Segment Open

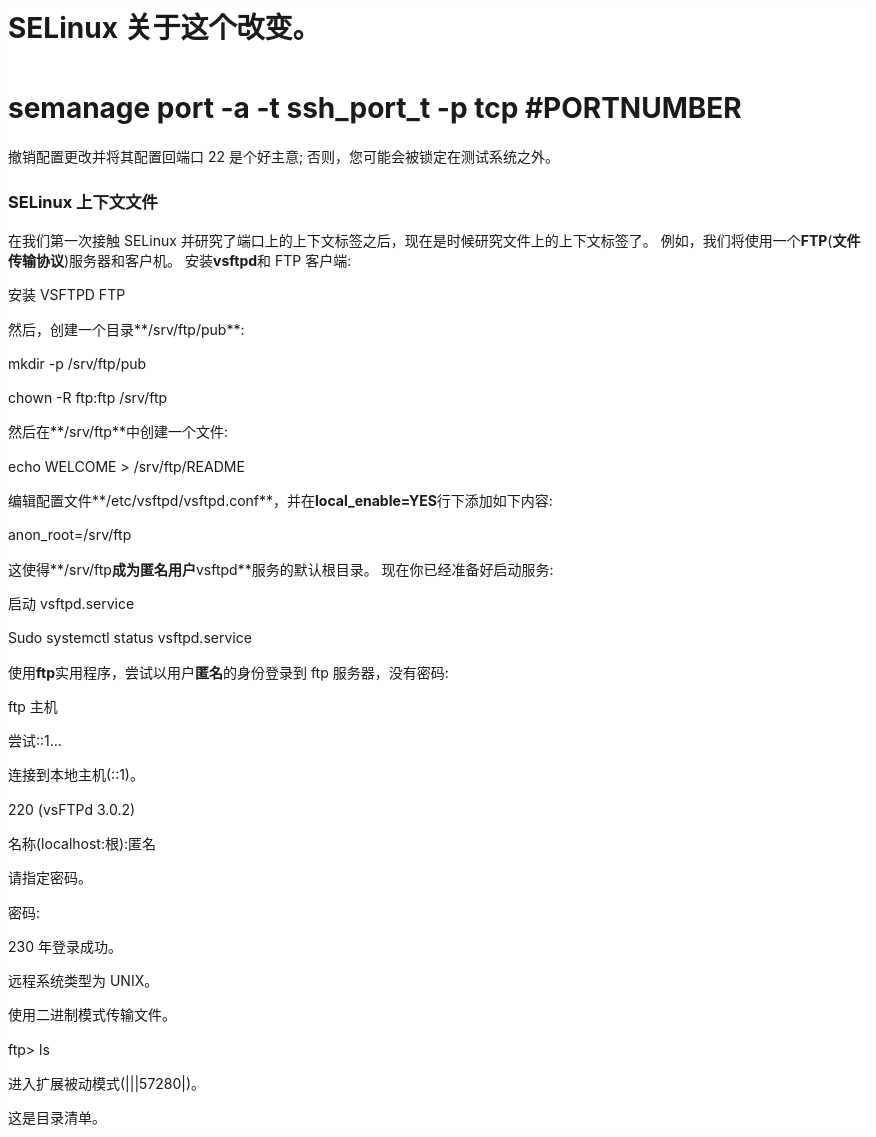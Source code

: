 # SELinux 关于这个改变。

# semanage port -a -t ssh_port_t -p tcp #PORTNUMBER

撤销配置更改并将其配置回端口 22 是个好主意; 否则，您可能会被锁定在测试系统之外。

### SELinux 上下文文件

在我们第一次接触 SELinux 并研究了端口上的上下文标签之后，现在是时候研究文件上的上下文标签了。 例如，我们将使用一个**FTP**(**文件传输协议**)服务器和客户机。 安装**vsftpd**和 FTP 客户端:

安装 VSFTPD FTP

然后，创建一个目录**/srv/ftp/pub**:

mkdir -p /srv/ftp/pub

chown -R ftp:ftp /srv/ftp

然后在**/srv/ftp**中创建一个文件:

echo WELCOME > /srv/ftp/README

编辑配置文件**/etc/vsftpd/vsftpd.conf**，并在**local_enable=YES**行下添加如下内容:

anon_root=/srv/ftp

这使得**/srv/ftp**成为匿名用户**vsftpd**服务的默认根目录。 现在你已经准备好启动服务:

启动 vsftpd.service

Sudo systemctl status vsftpd.service

使用**ftp**实用程序，尝试以用户**匿名**的身份登录到 ftp 服务器，没有密码:

ftp 主机

尝试::1…

连接到本地主机(::1)。

220 (vsFTPd 3.0.2)

名称(localhost:根):匿名

请指定密码。

密码:

230 年登录成功。

远程系统类型为 UNIX。

使用二进制模式传输文件。

ftp> ls

进入扩展被动模式(|||57280|)。

这是目录清单。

Segment Closed

WHAT IS NEEDED:
The answer must be the line containing "# SELinux 关于这个改变。" and every line after it through the last line of the records above, repeated exactly.

YOUR SOLUTION:
: # SELinux 关于这个改变。

# semanage port -a -t ssh_port_t -p tcp #PORTNUMBER

撤销配置更改并将其配置回端口 22 是个好主意; 否则，您可能会被锁定在测试系统之外。

### SELinux 上下文文件

在我们第一次接触 SELinux 并研究了端口上的上下文标签之后，现在是时候研究文件上的上下文标签了。 例如，我们将使用一个**FTP**(**文件传输协议**)服务器和客户机。 安装**vsftpd**和 FTP 客户端:

安装 VSFTPD FTP

然后，创建一个目录**/srv/ftp/pub**:

mkdir -p /srv/ftp/pub

chown -R ftp:ftp /srv/ftp

然后在**/srv/ftp**中创建一个文件:

echo WELCOME > /srv/ftp/README

编辑配置文件**/etc/vsftpd/vsftpd.conf**，并在**local_enable=YES**行下添加如下内容:

anon_root=/srv/ftp

这使得**/srv/ftp**成为匿名用户**vsftpd**服务的默认根目录。 现在你已经准备好启动服务:

启动 vsftpd.service

Sudo systemctl status vsftpd.service

使用**ftp**实用程序，尝试以用户**匿名**的身份登录到 ftp 服务器，没有密码:

ftp 主机

尝试::1…

连接到本地主机(::1)。

220 (vsFTPd 3.0.2)

名称(localhost:根):匿名

请指定密码。

密码:

230 年登录成功。

远程系统类型为 UNIX。

使用二进制模式传输文件。

ftp> ls

进入扩展被动模式(|||57280|)。

这是目录清单。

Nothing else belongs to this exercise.